**TRY IT:** All lines in the records below that hold "interface" are to be shown.

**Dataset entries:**
▼
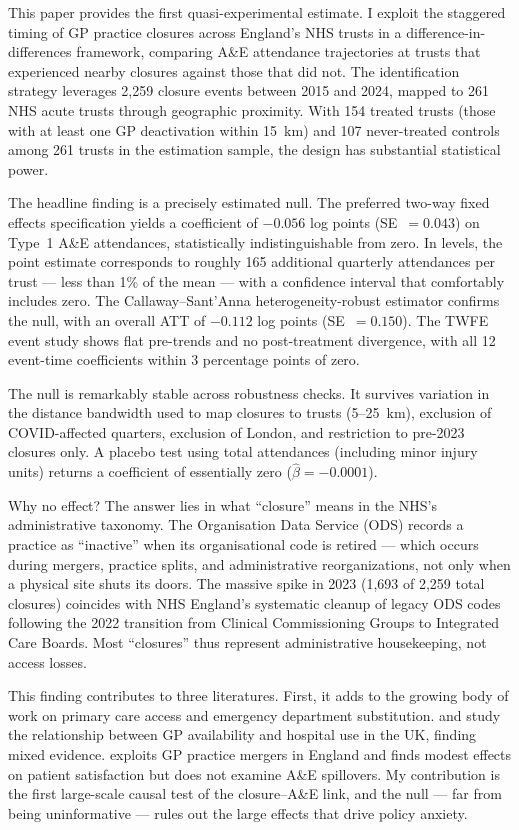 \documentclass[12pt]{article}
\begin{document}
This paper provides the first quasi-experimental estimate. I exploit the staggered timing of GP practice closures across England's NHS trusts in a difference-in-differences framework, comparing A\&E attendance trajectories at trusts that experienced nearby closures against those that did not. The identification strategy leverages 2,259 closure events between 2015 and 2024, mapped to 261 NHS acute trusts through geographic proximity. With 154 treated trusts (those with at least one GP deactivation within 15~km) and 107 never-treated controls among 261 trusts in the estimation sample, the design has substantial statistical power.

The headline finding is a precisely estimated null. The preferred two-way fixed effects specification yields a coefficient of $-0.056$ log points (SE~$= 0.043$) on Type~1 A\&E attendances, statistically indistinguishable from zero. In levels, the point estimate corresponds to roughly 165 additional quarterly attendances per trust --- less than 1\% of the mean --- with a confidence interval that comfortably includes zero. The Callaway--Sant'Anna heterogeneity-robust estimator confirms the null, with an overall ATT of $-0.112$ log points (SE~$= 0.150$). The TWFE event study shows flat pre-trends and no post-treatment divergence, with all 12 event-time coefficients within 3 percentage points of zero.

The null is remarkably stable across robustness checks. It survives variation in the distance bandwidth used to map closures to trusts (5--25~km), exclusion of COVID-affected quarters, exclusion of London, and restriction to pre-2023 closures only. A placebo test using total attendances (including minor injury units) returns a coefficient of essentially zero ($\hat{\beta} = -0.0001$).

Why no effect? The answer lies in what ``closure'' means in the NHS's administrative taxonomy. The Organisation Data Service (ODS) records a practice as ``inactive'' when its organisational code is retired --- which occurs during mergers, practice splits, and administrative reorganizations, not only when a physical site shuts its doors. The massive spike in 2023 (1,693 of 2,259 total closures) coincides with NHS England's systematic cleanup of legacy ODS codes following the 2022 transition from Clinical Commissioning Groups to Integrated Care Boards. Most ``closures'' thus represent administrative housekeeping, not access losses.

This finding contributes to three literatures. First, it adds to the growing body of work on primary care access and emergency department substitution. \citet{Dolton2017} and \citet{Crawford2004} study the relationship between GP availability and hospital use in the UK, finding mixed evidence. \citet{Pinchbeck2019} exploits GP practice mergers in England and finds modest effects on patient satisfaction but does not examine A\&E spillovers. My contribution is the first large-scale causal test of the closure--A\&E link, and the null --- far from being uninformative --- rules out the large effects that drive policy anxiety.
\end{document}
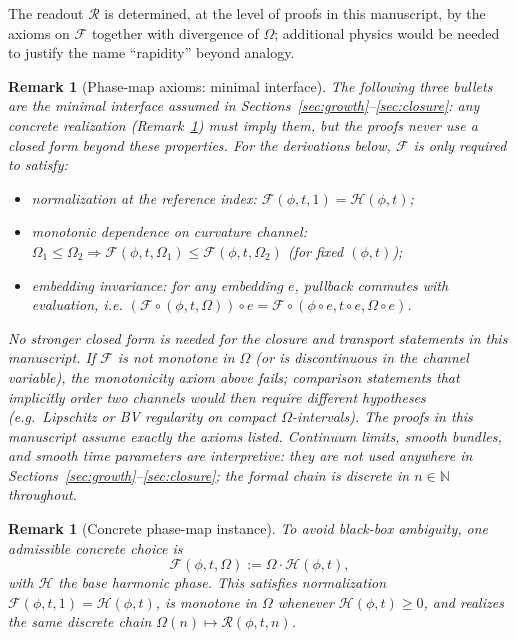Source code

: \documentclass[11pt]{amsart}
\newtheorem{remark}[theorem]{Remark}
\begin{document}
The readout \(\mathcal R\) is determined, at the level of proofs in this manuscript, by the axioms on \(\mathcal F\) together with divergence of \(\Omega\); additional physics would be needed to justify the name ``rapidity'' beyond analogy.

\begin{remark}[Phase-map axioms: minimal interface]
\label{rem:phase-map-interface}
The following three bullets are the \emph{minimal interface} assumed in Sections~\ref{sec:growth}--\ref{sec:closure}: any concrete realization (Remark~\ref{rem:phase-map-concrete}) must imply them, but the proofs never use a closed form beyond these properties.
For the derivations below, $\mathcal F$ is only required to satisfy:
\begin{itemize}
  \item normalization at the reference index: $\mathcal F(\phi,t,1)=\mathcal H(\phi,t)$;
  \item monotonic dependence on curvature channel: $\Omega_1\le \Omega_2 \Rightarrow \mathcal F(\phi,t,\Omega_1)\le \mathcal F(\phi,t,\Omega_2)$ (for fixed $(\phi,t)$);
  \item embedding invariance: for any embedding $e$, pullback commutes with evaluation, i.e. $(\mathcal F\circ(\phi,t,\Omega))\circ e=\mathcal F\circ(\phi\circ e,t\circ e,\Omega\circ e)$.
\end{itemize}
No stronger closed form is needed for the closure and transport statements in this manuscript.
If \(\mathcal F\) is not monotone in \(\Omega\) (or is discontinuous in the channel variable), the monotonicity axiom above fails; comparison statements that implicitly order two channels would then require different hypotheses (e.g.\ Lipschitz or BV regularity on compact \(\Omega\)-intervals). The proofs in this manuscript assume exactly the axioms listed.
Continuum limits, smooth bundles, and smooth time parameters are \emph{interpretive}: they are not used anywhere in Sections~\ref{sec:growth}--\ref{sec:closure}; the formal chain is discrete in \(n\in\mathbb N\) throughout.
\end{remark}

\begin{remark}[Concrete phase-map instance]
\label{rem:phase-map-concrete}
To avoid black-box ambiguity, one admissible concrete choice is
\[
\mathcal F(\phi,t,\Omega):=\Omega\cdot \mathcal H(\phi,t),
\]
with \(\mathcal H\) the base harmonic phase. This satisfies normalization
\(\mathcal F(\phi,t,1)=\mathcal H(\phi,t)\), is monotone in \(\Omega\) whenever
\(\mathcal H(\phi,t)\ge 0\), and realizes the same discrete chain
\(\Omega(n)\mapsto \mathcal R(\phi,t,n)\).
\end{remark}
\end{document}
▲
**SOLUTION TO THE EXERCISE:**
\begin{remark}[Phase-map axioms: minimal interface]
\label{rem:phase-map-interface}
The following three bullets are the \emph{minimal interface} assumed in Sections~\ref{sec:growth}--\ref{sec:closure}: any concrete realization (Remark~\ref{rem:phase-map-concrete}) must imply them, but the proofs never use a closed form beyond these properties.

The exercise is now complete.